Meta backs skilled trades training for U.S. AI data center expansion

Meta backs skilled trades training for U.S. AI data center expansion
Meta boosts AI training

Meta is launching a $115 million workforce training initiative tied to its accelerating U.S. data center expansion for artificial intelligence. The cost-free program promises job offers to graduates and adds a labor pipeline to the company's broader infrastructure push over the next three years.

Highlights

  • Meta launched America's Workforce Academy to train people for data center technician roles and guarantees job offers for graduates on its AI infrastructure projects.
  • The initiative is part of Meta's $600 billion U.S. infrastructure and jobs investment over three years to accelerate large-scale data center expansion for AI development.
  • Meta's Texas site will employ over 1,800 at peak construction and about 100 operational roles, while its Oklahoma project will provide over 1,000 construction jobs and 100 permanent positions.

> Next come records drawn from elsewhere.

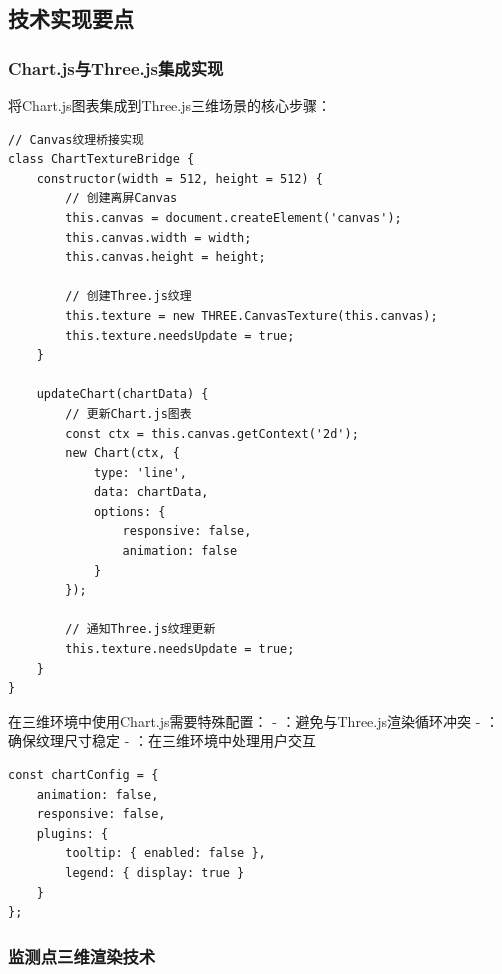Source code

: \hypertarget{ux6280ux672fux5b9eux73b0ux8981ux70b9}{%
\subsection{技术实现要点}\label{ux6280ux672fux5b9eux73b0ux8981ux70b9}}

\hypertarget{chart.jsux4e0ethree.jsux96c6ux6210ux5b9eux73b0}{%
\subsubsection{Chart.js与Three.js集成实现}\label{chart.jsux4e0ethree.jsux96c6ux6210ux5b9eux73b0}}


将Chart.js图表集成到Three.js三维场景的核心步骤：

\begin{lstlisting}[style=javascript]
// Canvas纹理桥接实现
class ChartTextureBridge {
    constructor(width = 512, height = 512) {
        // 创建离屏Canvas
        this.canvas = document.createElement('canvas');
        this.canvas.width = width;
        this.canvas.height = height;
        
        // 创建Three.js纹理
        this.texture = new THREE.CanvasTexture(this.canvas);
        this.texture.needsUpdate = true;
    }
    
    updateChart(chartData) {
        // 更新Chart.js图表
        const ctx = this.canvas.getContext('2d');
        new Chart(ctx, {
            type: 'line',
            data: chartData,
            options: {
                responsive: false,
                animation: false
            }
        });
        
        // 通知Three.js纹理更新
        this.texture.needsUpdate = true;
    }
}
\end{lstlisting}


在三维环境中使用Chart.js需要特殊配置： - ：避免与Three.js渲染循环冲突 - ：确保纹理尺寸稳定 - ：在三维环境中处理用户交互

\begin{lstlisting}[style=javascript]
const chartConfig = {
    animation: false,
    responsive: false,
    plugins: {
        tooltip: { enabled: false },
        legend: { display: true }
    }
};
\end{lstlisting}

\hypertarget{ux76d1ux6d4bux70b9ux4e09ux7ef4ux6e32ux67d3ux6280ux672f}{%
\subsubsection{监测点三维渲染技术}\label{ux76d1ux6d4bux70b9ux4e09ux7ef4ux6e32ux67d3ux6280ux672f}}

Training plan tied to data center hiring

As reported by Reuters, Meta says its new America's Workforce Academy will train people for data center technician roles linked to the company's AI infrastructure buildout.

The company says graduates will receive guaranteed job offers for full-time positions with general contractors working on Meta's data center projects. A Meta spokesperson says the program provides generalist training for data center technicians, but declines to say how many jobs will be available, which firms will hire them, or whether the positions will be union jobs.

The Associated Builders and Contractors says it expects to train thousands of people through the program. Dina Powell McCormick, Meta president and vice-chairman, says the AI shift is creating both change and significant opportunity.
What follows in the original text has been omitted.